Sebagai seorang pemerhati di bidang pertambangan Indonesia, ada beberapa hal yang akhir-akhir ini membuat saya tergelitik untuk menulis lagi. Hal yang menggelitik tersebut datang dari fenomena pencabutan Izin Usaha Pertambangan (IUP). IUP dicabut ini dilakukan dengan gencar oleh pemerintah sejak awal tahun 2022.
Bermula dari awal tahun 2022, pemerintah melalui Kementerian Investasi/Badan Koordinasi Penanaman Modal (BKPM) melakukan pencabutan Izin Usaha Pertambangan (IUP) pada 2.065 industri tambang di Indonesia. Lalu, pada Agustus 2022, BKPM merevisi alias memulihkan sekitar 75 hingga 80 IUP industri pertambangan. Pemulihan tersebut muncul setelah beberapa perusahaan melayangkan protes kepada pemerintah.
Sayangnya, tindakan pemulihan ini menjadi terkesan seperti pengendoran ketegasan dari pemerintah dan menjadi tanda bahwa pemerintah kurang teliti dan tepat dalam proses screening ketika melakukan pencabutan IUP. Di mana konsistensi dari pemerintah yang beberapa bulan lalu gencar untuk mencabut IUP?
Ditambah pula dengan pertanyaan dari BKPM pada pertengahan Agustus 2022. Dilansir Detik Finance, Bahlil memaparkan bahwa dalam pencabutan IUP tersebut ada “kekhilafan” dari pemerintah dan sudah terverifikasi, maka pemerintah akan melakukan perbaikan. Namun, perusahaan tidak bisa meminta review pencabutan dan hanya boleh mengajukan keberatan.
Jika perusahaan tak bisa mendapatkan review pencabutan dan hanya boleh mengajukan keberatan, bagaimana perusahaan tersebut bisa melakukan evaluasi atas apa yang harus diperbaiki dan diberikan ke pemerintah terkait IUP? Mengapa pemerintah seakan membuat pebisnis tambang dan masyarakat bertanya-tanya?
Beredar kabar pula, beberapa IUP yang dicabut bisa dipulihkan lagi dengan pemilik yang sudah berganti. Lalu, ada pula permintaan ‘bantuan’ dari ordal atau ‘orang dalam’ agar IUP bisa dipulihkan. Benar atau tidak kabar ini, tentu sangat menyayat hati saya. Sebab, di negara bernegara dengan landasan hukum, mengapa masih ada pelanggaran yang begitu lestari?

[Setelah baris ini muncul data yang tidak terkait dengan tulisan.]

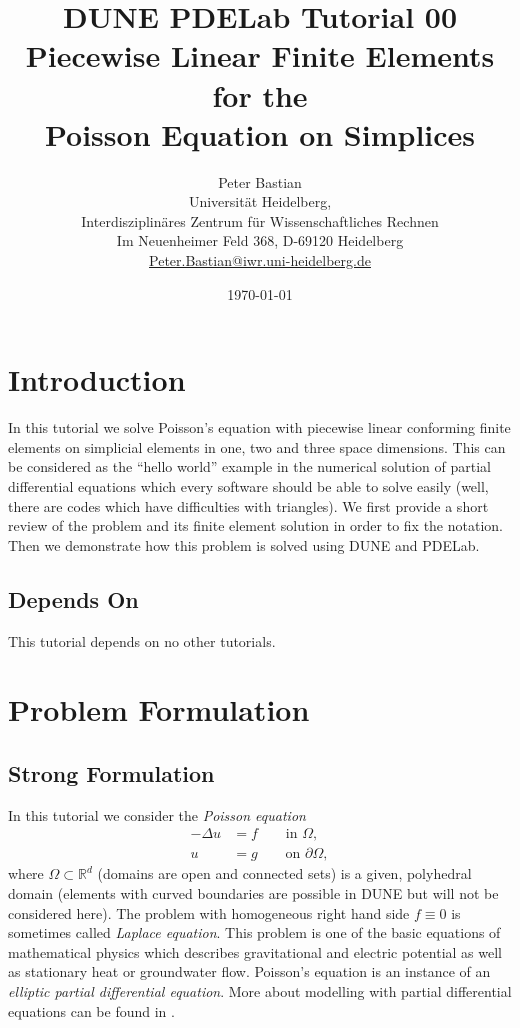 \documentclass[a4paper,12pt]{article}
\title{DUNE PDELab Tutorial 00 \\ 
Piecewise Linear Finite Elements for the\\
Poisson Equation on Simplices}
\author{Peter Bastian\\
  Universität Heidelberg, \\
  Interdisziplinäres Zentrum für Wissenschaftliches Rechnen\\
  Im Neuenheimer Feld 368, D-69120 Heidelberg\\
  \url{Peter.Bastian@iwr.uni-heidelberg.de}
}
\date{\today}
\begin{document}
\maketitle
\tableofcontents
\clearpage

\section{Introduction}

In this tutorial we solve Poisson's equation with piecewise linear conforming 
finite elements on simplicial elements in one, two and three space dimensions. 
This can be considered as the ``hello world''
example in the numerical solution of partial differential equations which
every software should be able to solve easily (well, there are codes which have
difficulties with triangles). We first provide a short review of the problem and
its finite element solution in order to fix the notation. Then we demonstrate
how this problem is solved using DUNE and PDELab.

\subsection*{Depends On} This tutorial depends on no other tutorials.

\section{Problem Formulation}

\subsection{Strong Formulation}

In this tutorial we consider the {\em Poisson equation}
\begin{subequations}
\begin{align}
-\Delta u & = f \qquad\text{in $\Omega$},\label{eq:1a}\\
u &= g \qquad\text{on $\partial\Omega$},\label{eq:1b}
\end{align}
\end{subequations}
where $\Omega\subset\mathbb{R}^d$ (domains are open and connected sets)
is a given, polyhedral domain (elements with curved
boundaries are possible in DUNE but will not be considered here). 
The problem with homogeneous right hand side $f\equiv 0$ is sometimes called
{\em Laplace equation}. This problem 
is one of the basic equations of mathematical physics which describes gravitational
and electric potential as well as stationary heat or groundwater flow.
Poisson's equation is an instance of an {\em elliptic partial differential equation}.
More about modelling with partial differential equations can be found in \cite{Eriksson,BastianII}.
\end{document}
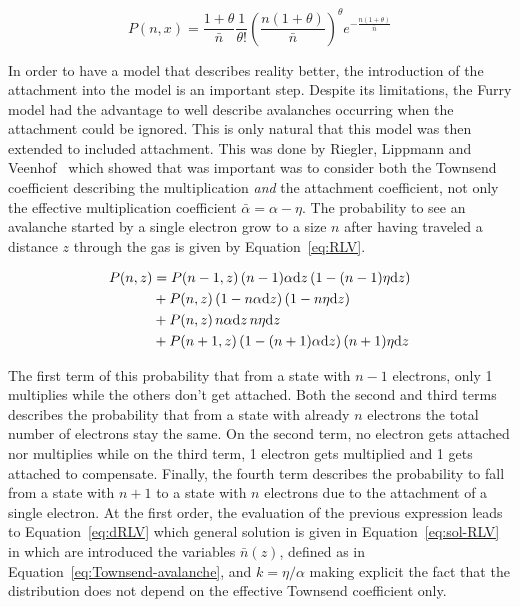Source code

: 	\begin{equation}
	\label{eq:Polya-P}
	P(n,x) = \frac{1+\theta}{\bar{n}}\frac{1}{\theta !} \left( \frac{n(1+\theta)}{\bar{n}} \right)^\theta e^{-\frac{n(1+\theta)}{\bar{n}}}
	\end{equation}
	
	In order to have a model that describes reality better, the introduction of the attachment into the model is an important step. Despite its limitations, the Furry model had the advantage to well describe avalanches occurring when the attachment could be ignored. This is only natural that this model was then extended to included attachment. This was done by Riegler, Lippmann and Veenhof~\cite{RIEGLER2003} which showed that was important was to consider both the Townsend coefficient describing the multiplication \textit{and} the attachment coefficient, not only the effective multiplication coefficient $\bar{\alpha} = \alpha - \eta$. The probability to see an avalanche started by a single electron grow to a size $n$ after having traveled a distance $z$ through the gas is given by Equation~\ref{eq:RLV}.
	
	\begin{equation}
	\label{eq:RLV}
		\begin{aligned}
		P(n,z) &= P(n-1,z) \, (n-1)\alpha\mathrm{d}{z} \, (1-(n-1)\eta\mathrm{d}{z})\\
			   &+ P(n,z)   \, (1-n\alpha\mathrm{d}{z}) \, (1-n\eta\mathrm{d}{z})\\
			   &+ P(n,z)   \, n\alpha\mathrm{d}{z} \, n\eta\mathrm{d}{z}\\
			   &+ P(n+1,z) \, (1-(n+1)\alpha\mathrm{d}{z}) \, (n+1)\eta\mathrm{d}{z}
		\end{aligned}
	\end{equation}
	
	The first term of this probability that from a state with $n-1$ electrons, only 1 multiplies while the others don't get attached. Both the second and third terms describes the probability that from a state with already $n$ electrons the total number of electrons stay the same. On the second term, no electron gets attached nor multiplies while on the third term, 1 electron gets multiplied and 1 gets attached to compensate. Finally, the fourth term describes the probability to fall from a state with $n+1$ to a state with $n$ electrons due to the attachment of a single electron. At the first order, the evaluation of the previous expression leads to Equation~\ref{eq:dRLV} which general solution is given in Equation~\ref{eq:sol-RLV} in which are introduced the variables $\bar{n}(z)$, defined as in Equation~\ref{eq:Townsend-avalanche}, and $k = \eta/\alpha$ making explicit the fact that the distribution does not depend on the effective Townsend coefficient only.
	
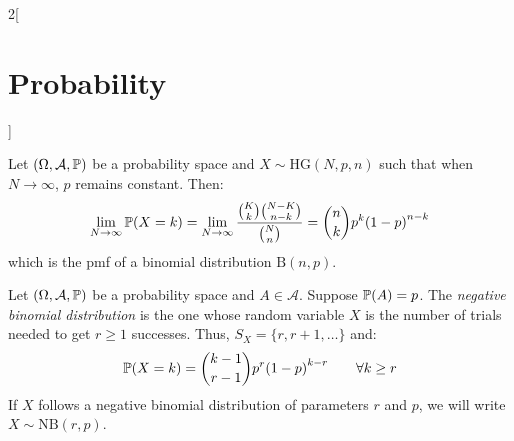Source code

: \documentclass[../../../main_math.tex]{subfiles}
\begin{document}
\begin{multicols}{2}[\section{Probability}]
\begin{definition}
  \end{definition}
  \begin{theorem}
    Let $(\Omega,\mathcal{A},\mathbb{P})$ be a probability space and $X\sim \text{HG}(N,p,n)$ such that when $N\to\infty$, $p$ remains constant. Then:
    $$\lim_{N\to\infty}\mathbb{P}(X=k)=\lim_{N\to\infty}\frac{\binom{K}{k}\binom{N-K}{n-k}}{\binom{N}{n}}=\binom{n}{k}p^k{(1-p)}^{n-k}$$ which is the pmf of a binomial distribution $\text{B}(n,p)$.
  \end{theorem}
  \begin{definition}
    Let $(\Omega,\mathcal{A},\mathbb{P})$ be a probability space and $A\in\mathcal{A}$. Suppose $\mathbb{P}(A)=p$. The \emph{negative binomial distribution} is the one whose random variable $X$ is the number of trials needed to get $r\geq 1$ successes. Thus, $S_X=\{r,r+1,\ldots\}$ and: $$\mathbb{P}(X=k)=\binom{k-1}{r-1}p^r{(1-p)}^{k-r}\qquad \forall k\geq r$$ If $X$ follows a negative binomial distribution of parameters $r$ and $p$, we will write $X\sim \text{NB}(r,p)$.
  \end{definition}

\end{multicols}
\end{document}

Padahal berbisnis bukanlah sesuatu yang mudah, apalagi di industri tambang. Bisnis industri pertambangan khususnya skala besar tak sekadar melibatkan satu atau dua orang. Namun perihal harkat dan martabat dari banyak lapisan seperti investor, pebisnis, pemerintah hingga masyarakat. Apakah pemerintah sedang ‘bermain-main’ dengan UU pertambangan yang telah dirangkai sebelumnya? Atau, ketidakpahaman akan kondisi industri pertambangan Indonesia sedang terjadi di pemerintah?
Sebagai pemerhati, saya pun juga bisa merasakan keresahan. Itulah yang saya rasakan saat ini. Dalam hati saya bertanya, apakah pemerintah sudah memahami keresahan ini, yang notabene juga dirasakan oleh pelaku bisnis industri? Sudahkah pemerintah melakukan komunikasi dua arah secara keseluruhan dengan pebisnis tambang? Semoga harapan baik saya bisa benar-benar terjadi. Agar para pebisnis hingga investor, bahkan masyarakat bisa merasakan ketenangan, bukan kegaduhan yang membingungkan.